Tasting Wine and Snoring: The Non-smoking Edition
Two months into nicotine sobriety I can report that among the side effects that come with a cigarette free existence is a palate with heightened sensitivity. However, I can't say how heightened my sensitivity is to a wine's attributes and characteristics. I can only say that it is heightened.
Perhaps without a layer of smoke and tar covering the inside of my mouth I am 40% more sensitive to taste, smell and texture. Perhaps it is only 20%.
The big question, however, is this: Do I enjoy wine more than I did when I accompanied each sip with a shellacking of smoky goodness?
This is an important question to me. I do like wine. I have since I was legally too young to drink it. But the moment in time when I liked wine the most, when I enjoyed the drinking experience most, was when I was tasting things I'd never tasted before, learning the fundamentals of wine's history and its component parts and when each wine I tasted helped fill up my vessel of wine experience and knowledge that was relatively empty.

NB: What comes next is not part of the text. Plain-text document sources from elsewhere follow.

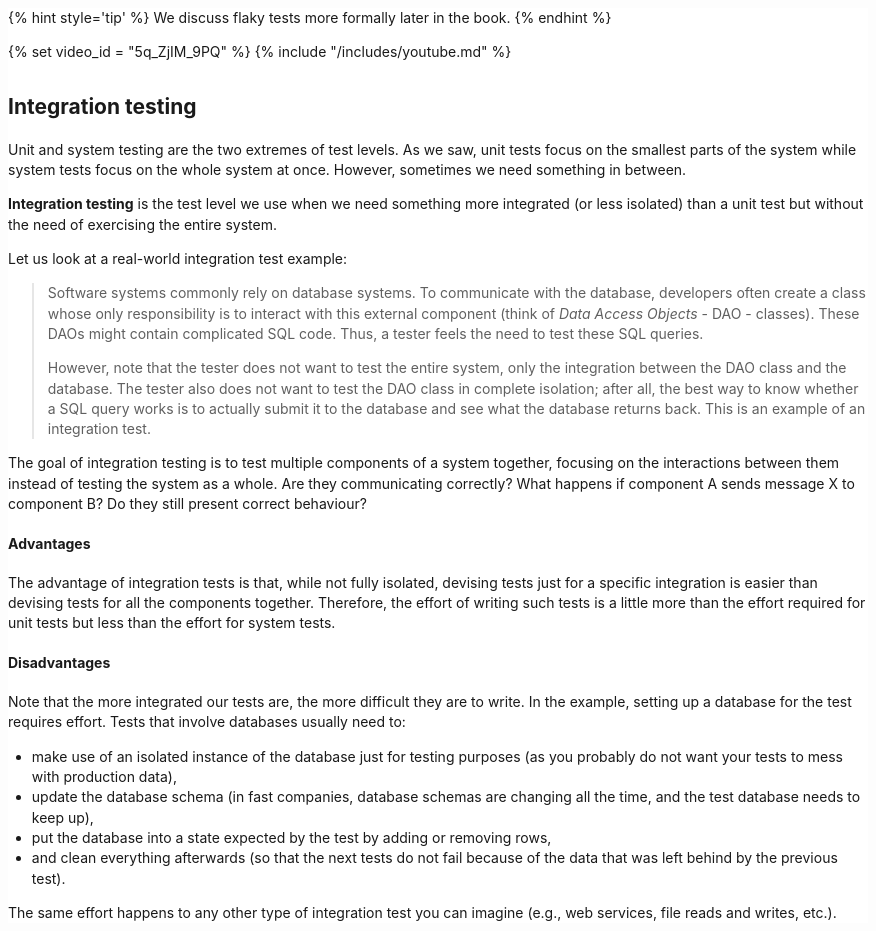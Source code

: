 {% hint style='tip' %} We discuss flaky tests more formally later in the book. {% endhint %}

{% set video_id = "5q_ZjIM_9PQ" %}
{% include "/includes/youtube.md" %}

## Integration testing

Unit and system testing are the two extremes of test levels.
As we saw, unit tests focus on the smallest parts of the system 
while system tests focus on the whole system at once.
However, sometimes we need something in between.

**Integration testing** is the test level we use when we need something more
integrated (or less isolated) than a unit test but without the need of exercising
the entire system.

Let us look at a real-world integration test example:

> Software systems commonly rely on database systems. To communicate with the database, developers often create a class whose only responsibility is to interact with this external component (think of _Data Access Objects_ - DAO - classes). These DAOs might contain complicated SQL code. Thus, a tester feels the need to
test these SQL queries.
>
> However, note that the tester does not want to test the entire system, only the integration between the DAO class and the database. The tester also does not want to test the DAO class in complete isolation; after all, the best way to know whether a SQL query works is to actually submit it to the database and see what the database returns back. This is an example of an integration test.

The goal of integration testing is to test multiple components of a system together, focusing on the interactions between them instead of testing the system as a whole.
Are they communicating correctly? What happens if component A sends message X to component B? 
Do they still present correct behaviour?

#### Advantages

The advantage of integration tests is that, while not fully isolated, devising tests 
just for a specific integration is easier than devising tests for all the components together. 
Therefore, the effort of writing such tests
is a little more than the effort required for unit tests but less than the effort for system tests.

#### Disadvantages

Note that the more integrated our tests are, the more difficult they are to write. 
In the example, setting up a database for the test requires effort.
Tests that involve databases usually need to:
* make use of an isolated instance of the database just for testing purposes (as you 
probably do not want your tests to mess with production data),
* update the database schema (in fast companies, database schemas are changing all the time, and the test database needs to keep up),
* put the database into a state expected by the test by adding or removing rows,
* and clean everything afterwards (so that the next tests do not fail because of the data that was left behind by the previous test).

The same effort happens to any other type of integration test you can imagine (e.g., web services, file reads and writes, etc.).
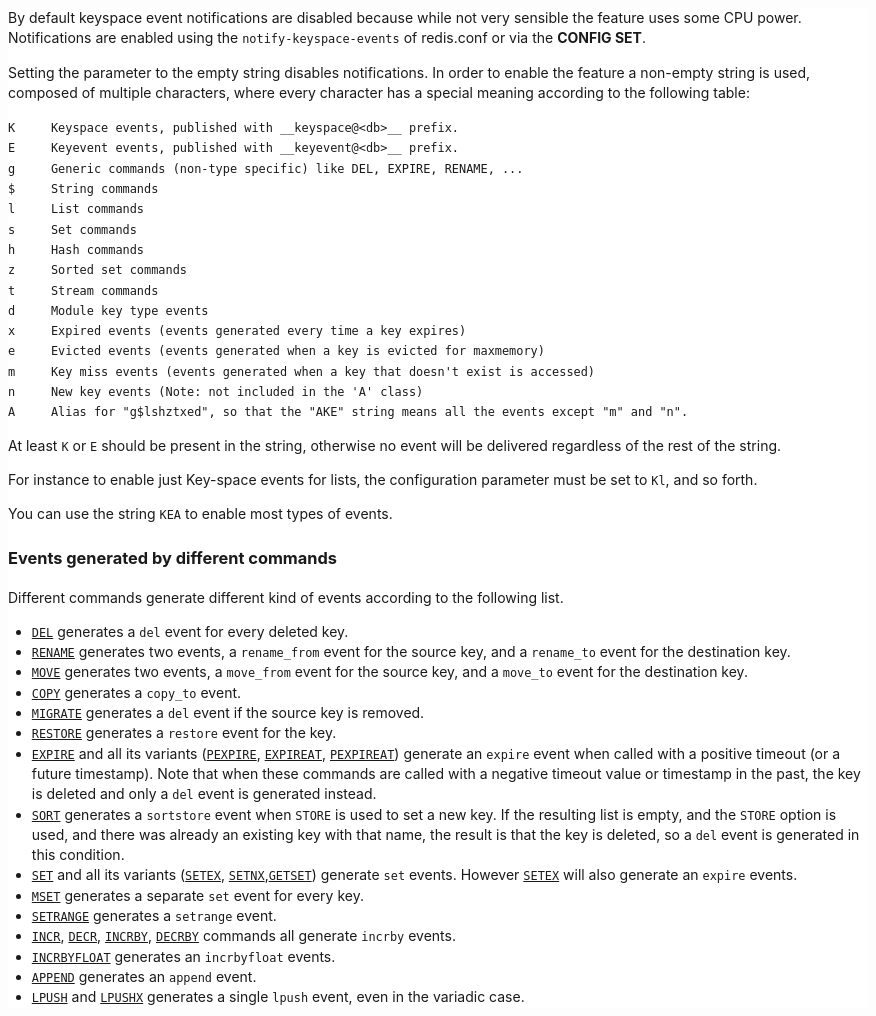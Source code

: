 By default keyspace event notifications are disabled because while not
very sensible the feature uses some CPU power. Notifications are enabled
using the `notify-keyspace-events` of redis.conf or via the **CONFIG SET**.

Setting the parameter to the empty string disables notifications.
In order to enable the feature a non-empty string is used, composed of multiple
characters, where every character has a special meaning according to the
following table:

    K     Keyspace events, published with __keyspace@<db>__ prefix.
    E     Keyevent events, published with __keyevent@<db>__ prefix.
    g     Generic commands (non-type specific) like DEL, EXPIRE, RENAME, ...
    $     String commands
    l     List commands
    s     Set commands
    h     Hash commands
    z     Sorted set commands
    t     Stream commands
    d     Module key type events
    x     Expired events (events generated every time a key expires)
    e     Evicted events (events generated when a key is evicted for maxmemory)
    m     Key miss events (events generated when a key that doesn't exist is accessed)
    n     New key events (Note: not included in the 'A' class)
    A     Alias for "g$lshztxed", so that the "AKE" string means all the events except "m" and "n".

At least `K` or `E` should be present in the string, otherwise no event
will be delivered regardless of the rest of the string.

For instance to enable just Key-space events for lists, the configuration
parameter must be set to `Kl`, and so forth.

You can use the string `KEA` to enable most types of events.

### Events generated by different commands

Different commands generate different kind of events according to the following list.

* [`DEL`](/commands/del) generates a `del` event for every deleted key.
* [`RENAME`](/commands/rename) generates two events, a `rename_from` event for the source key, and a `rename_to` event for the destination key.
* [`MOVE`](/commands/move) generates two events, a `move_from` event for the source key, and a `move_to` event for the destination key.
* [`COPY`](/commands/copy) generates a `copy_to` event.
* [`MIGRATE`](/commands/migrate) generates a `del` event if the source key is removed.
* [`RESTORE`](/commands/restore) generates a `restore` event for the key.
* [`EXPIRE`](/commands/expire) and all its variants ([`PEXPIRE`](/commands/pexpire), [`EXPIREAT`](/commands/expireat), [`PEXPIREAT`](/commands/pexpireat)) generate an `expire` event when called with a positive timeout (or a future timestamp). Note that when these commands are called with a negative timeout value or timestamp in the past, the key is deleted and only a `del` event is generated instead.
* [`SORT`](/commands/sort) generates a `sortstore` event when `STORE` is used to set a new key. If the resulting list is empty, and the `STORE` option is used, and there was already an existing key with that name, the result is that the key is deleted, so a `del` event is generated in this condition.
* [`SET`](/commands/set) and all its variants ([`SETEX`](/commands/setex), [`SETNX`](/commands/setnx),[`GETSET`](/commands/getset)) generate `set` events. However [`SETEX`](/commands/setex) will also generate an `expire` events.
* [`MSET`](/commands/mset) generates a separate `set` event for every key.
* [`SETRANGE`](/commands/setrange) generates a `setrange` event.
* [`INCR`](/commands/incr), [`DECR`](/commands/decr), [`INCRBY`](/commands/incrby), [`DECRBY`](/commands/decrby) commands all generate `incrby` events.
* [`INCRBYFLOAT`](/commands/incrbyfloat) generates an `incrbyfloat` events.
* [`APPEND`](/commands/append) generates an `append` event.
* [`LPUSH`](/commands/lpush) and [`LPUSHX`](/commands/lpushx) generates a single `lpush` event, even in the variadic case.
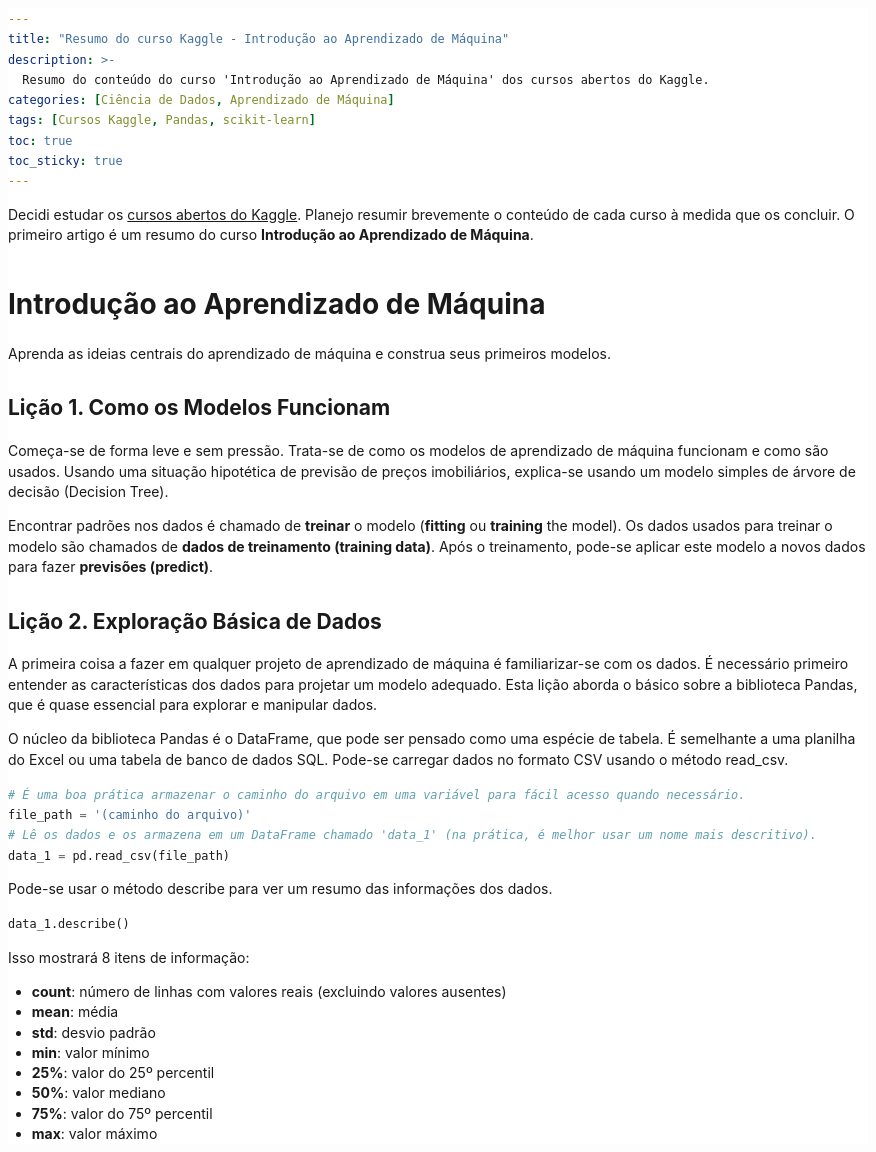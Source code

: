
 ```yaml
---
title: "Resumo do curso Kaggle - Introdução ao Aprendizado de Máquina"
description: >-
  Resumo do conteúdo do curso 'Introdução ao Aprendizado de Máquina' dos cursos abertos do Kaggle.
categories: [Ciência de Dados, Aprendizado de Máquina]
tags: [Cursos Kaggle, Pandas, scikit-learn]
toc: true
toc_sticky: true
---
```


Decidi estudar os [cursos abertos do Kaggle](https://www.kaggle.com/learn/overview).
Planejo resumir brevemente o conteúdo de cada curso à medida que os concluir. O primeiro artigo é um resumo do curso **Introdução ao Aprendizado de Máquina**.

# Introdução ao Aprendizado de Máquina
Aprenda as ideias centrais do aprendizado de máquina e construa seus primeiros modelos.

## Lição 1. Como os Modelos Funcionam
Começa-se de forma leve e sem pressão. Trata-se de como os modelos de aprendizado de máquina funcionam e como são usados. Usando uma situação hipotética de previsão de preços imobiliários, explica-se usando um modelo simples de árvore de decisão (Decision Tree).

Encontrar padrões nos dados é chamado de **treinar** o modelo (**fitting** ou **training** the model). Os dados usados para treinar o modelo são chamados de **dados de treinamento (training data)**. Após o treinamento, pode-se aplicar este modelo a novos dados para fazer **previsões (predict)**.

## Lição 2. Exploração Básica de Dados
A primeira coisa a fazer em qualquer projeto de aprendizado de máquina é familiarizar-se com os dados. É necessário primeiro entender as características dos dados para projetar um modelo adequado. Esta lição aborda o básico sobre a biblioteca Pandas, que é quase essencial para explorar e manipular dados.

O núcleo da biblioteca Pandas é o DataFrame, que pode ser pensado como uma espécie de tabela. É semelhante a uma planilha do Excel ou uma tabela de banco de dados SQL. Pode-se carregar dados no formato CSV usando o método read_csv.
```python
# É uma boa prática armazenar o caminho do arquivo em uma variável para fácil acesso quando necessário.
file_path = '(caminho do arquivo)'
# Lê os dados e os armazena em um DataFrame chamado 'data_1' (na prática, é melhor usar um nome mais descritivo).
data_1 = pd.read_csv(file_path)
```
Pode-se usar o método describe para ver um resumo das informações dos dados.
```python
data_1.describe()
```
Isso mostrará 8 itens de informação:
- **count**: número de linhas com valores reais (excluindo valores ausentes)
- **mean**: média
- **std**: desvio padrão
- **min**: valor mínimo
- **25%**: valor do 25º percentil
- **50%**: valor mediano
- **75%**: valor do 75º percentil
- **max**: valor máximo
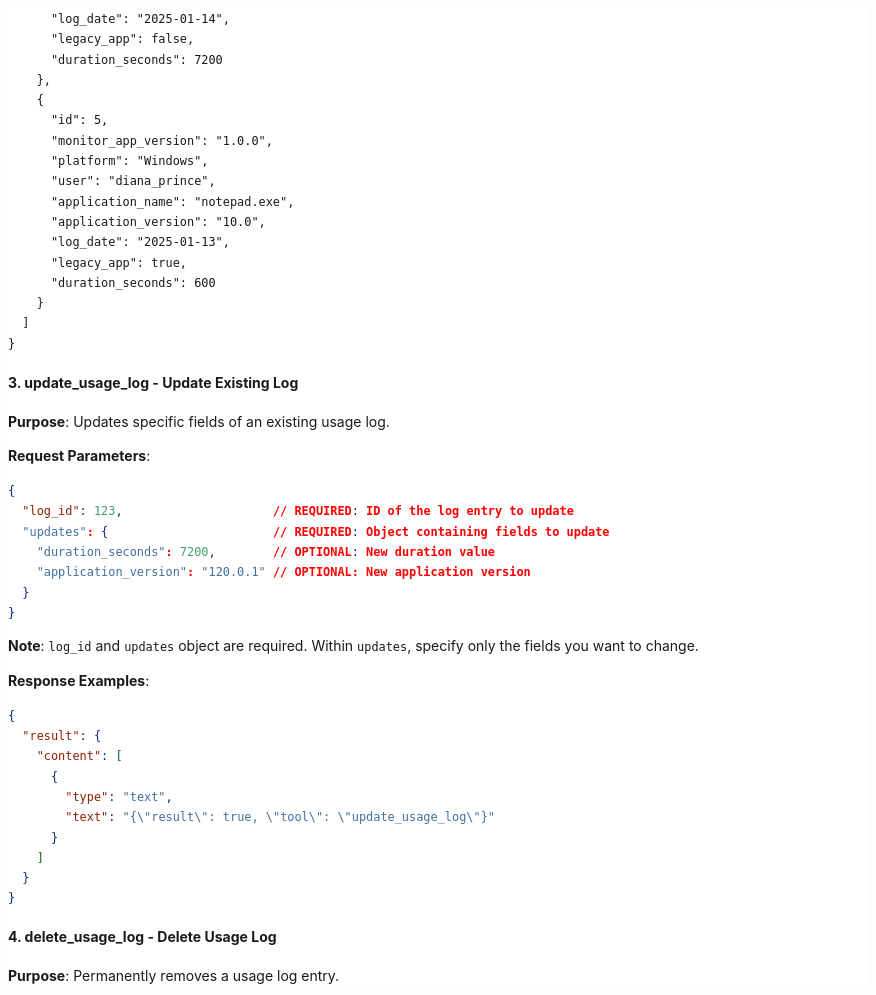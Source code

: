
 ```
      "log_date": "2025-01-14",
      "legacy_app": false,
      "duration_seconds": 7200
    },
    {
      "id": 5,
      "monitor_app_version": "1.0.0",
      "platform": "Windows",
      "user": "diana_prince",
      "application_name": "notepad.exe",
      "application_version": "10.0",
      "log_date": "2025-01-13",
      "legacy_app": true,
      "duration_seconds": 600
    }
  ]
}
```

#### 3. **update_usage_log** - Update Existing Log

**Purpose**: Updates specific fields of an existing usage log.

**Request Parameters**:
```json
{
  "log_id": 123,                     // REQUIRED: ID of the log entry to update
  "updates": {                       // REQUIRED: Object containing fields to update
    "duration_seconds": 7200,        // OPTIONAL: New duration value
    "application_version": "120.0.1" // OPTIONAL: New application version
  }
}
```

**Note**: `log_id` and `updates` object are required. Within `updates`, specify only the fields you want to change.

**Response Examples**:
```json
{
  "result": {
    "content": [
      {
        "type": "text",
        "text": "{\"result\": true, \"tool\": \"update_usage_log\"}"
      }
    ]
  }
}
```

#### 4. **delete_usage_log** - Delete Usage Log

**Purpose**: Permanently removes a usage log entry.
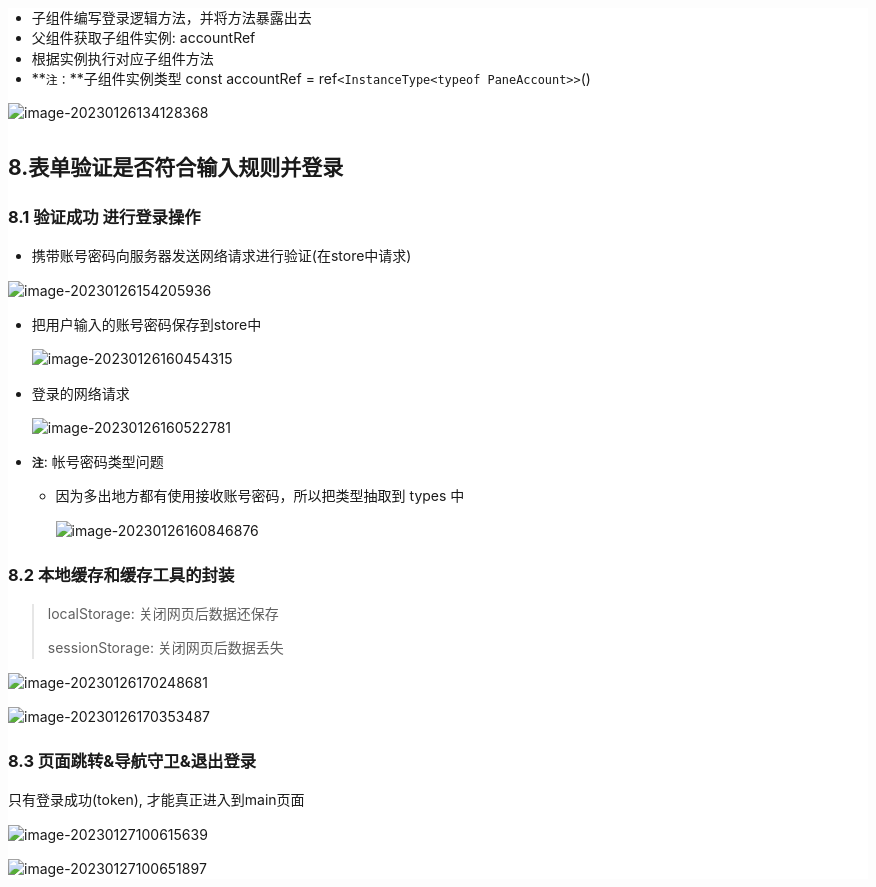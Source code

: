 * 子组件编写登录逻辑方法，并将方法暴露出去
* 父组件获取子组件实例: accountRef
* 根据实例执行对应子组件方法
* **`注：`**子组件实例类型 const accountRef = ref`<InstanceType<typeof PaneAccount>>`()

![image-20230126134128368](https://xingqiu-tuchuang-1256524210.cos.ap-shanghai.myqcloud.com/210/202301261343244.png)

## 8.表单验证是否符合输入规则并登录

### 8.1 验证成功 进行登录操作

* 携带账号密码向服务器发送网络请求进行验证(在store中请求)

![image-20230126154205936](https://xingqiu-tuchuang-1256524210.cos.ap-shanghai.myqcloud.com/210/202301261542026.png)



* 把用户输入的账号密码保存到store中

  ![image-20230126160454315](https://xingqiu-tuchuang-1256524210.cos.ap-shanghai.myqcloud.com/210/202301261604387.png)



* 登录的网络请求

  ![image-20230126160522781](https://xingqiu-tuchuang-1256524210.cos.ap-shanghai.myqcloud.com/210/202301261605839.png)



* **`注`**: 帐号密码类型问题

  * 因为多出地方都有使用接收账号密码，所以把类型抽取到 types 中

    ![image-20230126160846876](https://xingqiu-tuchuang-1256524210.cos.ap-shanghai.myqcloud.com/210/202301261608938.png)



### 8.2 本地缓存和缓存工具的封装

> localStorage: 关闭网页后数据还保存
>
> sessionStorage: 关闭网页后数据丢失

![image-20230126170248681](https://xingqiu-tuchuang-1256524210.cos.ap-shanghai.myqcloud.com/210/202301261702805.png)

![image-20230126170353487](https://xingqiu-tuchuang-1256524210.cos.ap-shanghai.myqcloud.com/210/202301261703560.png)

### 8.3 页面跳转&导航守卫&退出登录

只有登录成功(token), 才能真正进入到main页面

![image-20230127100615639](https://xingqiu-tuchuang-1256524210.cos.ap-shanghai.myqcloud.com/210/202301271006724.png)

![image-20230127100651897](https://xingqiu-tuchuang-1256524210.cos.ap-shanghai.myqcloud.com/210/202301271006952.png)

Today, much less mystery exists for me where wine is concerned. And, importantly, the degree of sensitivity that has returned since stopping smoking is not so much that the drinking experiences I've recently had have been too much more enjoyable than those that came just prior to quitting that nasty, life-sucking, habitat-glazing practice of smoking.
It seems to me that the degree of joy we take from an experience is not so much only connected to our ability to use our five senses, but rather from the actionable knowledge (of it or ourselves) that we gain from the experience. Proving once again that deflating the sensual characteristics of a 1945 Petrus by smoking cigarettes while consuming it may not lesson the real pleasure it can deliver much at all as long as the experience or knowledge connected to its consumption is primarily taken from the context in which it is consumed.
That said, for anyone wondering, since stopping for only 2 months I have indeed acquired a heightened sense of taste and smell; a greater lung capacity; an increased sense of what I'm capable of achieving and accomplishing; I've saved approximately $360; I smell better; And I'm told I don't snore quite as much.